As tropical as the Amazon, the pair of Caribbean islands 10 kilometers off the coast of Venezuela presented ideal breeding grounds for mosquito-borne diseases such as dengue fever, yellow fever, zika, and chikungunya. “These viruses are household names, so it was easy to say, ‘OK, I want to do this research,’” said Auguste. “And if you're doing research in infectious diseases, you think about the pathogens you know, which in our case was dengue.”
Growing up in Trinidad and Tobago, Auguste played virtually every school sport available (his favorite was cricket) and spent Friday nights hanging out with friends, a practice slangily known as liming. Now he ensures that that same friendliness and team spirit seep into his lab at the Fralin Life Sciences Institute. “I think that culture of always tackling things as a team and always working with people really helps the research lab environment,” said Auguste.

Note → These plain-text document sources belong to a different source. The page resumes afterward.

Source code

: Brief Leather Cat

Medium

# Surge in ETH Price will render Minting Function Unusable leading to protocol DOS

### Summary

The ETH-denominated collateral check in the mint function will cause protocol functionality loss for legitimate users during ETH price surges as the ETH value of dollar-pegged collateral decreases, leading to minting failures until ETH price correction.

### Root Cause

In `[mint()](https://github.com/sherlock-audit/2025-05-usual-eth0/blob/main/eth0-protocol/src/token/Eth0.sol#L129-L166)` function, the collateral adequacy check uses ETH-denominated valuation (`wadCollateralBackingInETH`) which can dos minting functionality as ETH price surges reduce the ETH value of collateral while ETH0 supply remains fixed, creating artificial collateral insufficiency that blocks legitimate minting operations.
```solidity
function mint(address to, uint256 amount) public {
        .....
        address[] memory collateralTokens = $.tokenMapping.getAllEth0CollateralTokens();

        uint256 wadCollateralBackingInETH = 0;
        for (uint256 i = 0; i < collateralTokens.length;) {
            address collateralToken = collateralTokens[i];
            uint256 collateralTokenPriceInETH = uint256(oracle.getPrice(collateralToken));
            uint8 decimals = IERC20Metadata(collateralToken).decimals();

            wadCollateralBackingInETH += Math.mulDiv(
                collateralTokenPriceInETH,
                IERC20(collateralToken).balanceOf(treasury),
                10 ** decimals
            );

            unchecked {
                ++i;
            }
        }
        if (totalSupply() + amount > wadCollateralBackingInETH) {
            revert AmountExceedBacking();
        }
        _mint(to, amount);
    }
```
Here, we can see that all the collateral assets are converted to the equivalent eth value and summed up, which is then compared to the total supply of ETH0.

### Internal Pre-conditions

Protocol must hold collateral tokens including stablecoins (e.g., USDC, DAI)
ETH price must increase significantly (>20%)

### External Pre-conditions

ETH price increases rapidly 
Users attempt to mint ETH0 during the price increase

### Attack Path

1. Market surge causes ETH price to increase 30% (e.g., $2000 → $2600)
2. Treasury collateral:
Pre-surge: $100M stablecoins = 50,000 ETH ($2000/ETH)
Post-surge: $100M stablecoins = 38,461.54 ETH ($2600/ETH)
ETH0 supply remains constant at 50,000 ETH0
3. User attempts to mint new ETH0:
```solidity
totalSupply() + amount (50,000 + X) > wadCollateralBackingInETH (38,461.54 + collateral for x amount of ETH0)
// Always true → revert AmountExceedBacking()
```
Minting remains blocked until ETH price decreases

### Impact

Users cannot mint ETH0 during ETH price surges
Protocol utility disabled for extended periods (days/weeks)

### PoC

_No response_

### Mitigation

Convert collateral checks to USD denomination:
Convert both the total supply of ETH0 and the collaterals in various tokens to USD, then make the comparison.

In ethnically diverse Trinidad, known for its carnival, he never experienced racism. That too makes his lab harmonious. “To me, everyone's already accepted.”
What he misses about Trinidad and Tobago: The food, especially what’s called a doubles: fried dough topped with curried chickpeas and doused with pepper and tamarind sauces. “You eat it like a taco,” said Auguste. “It’s the one thing in Trinidad that everyone will miss when they leave Trinidad.”
What helped him find home here: An especially warm and welcoming department and joining the Black Caucus.
Why faculty from underrepresented countries matter: “Just having one faculty member can have a large impact on the country they’re from. We do a lot of work in Trinidad, and if they ever need anything from us, we will provide resources. I think it's going to benefit everybody: the country, the university, the faculty member.”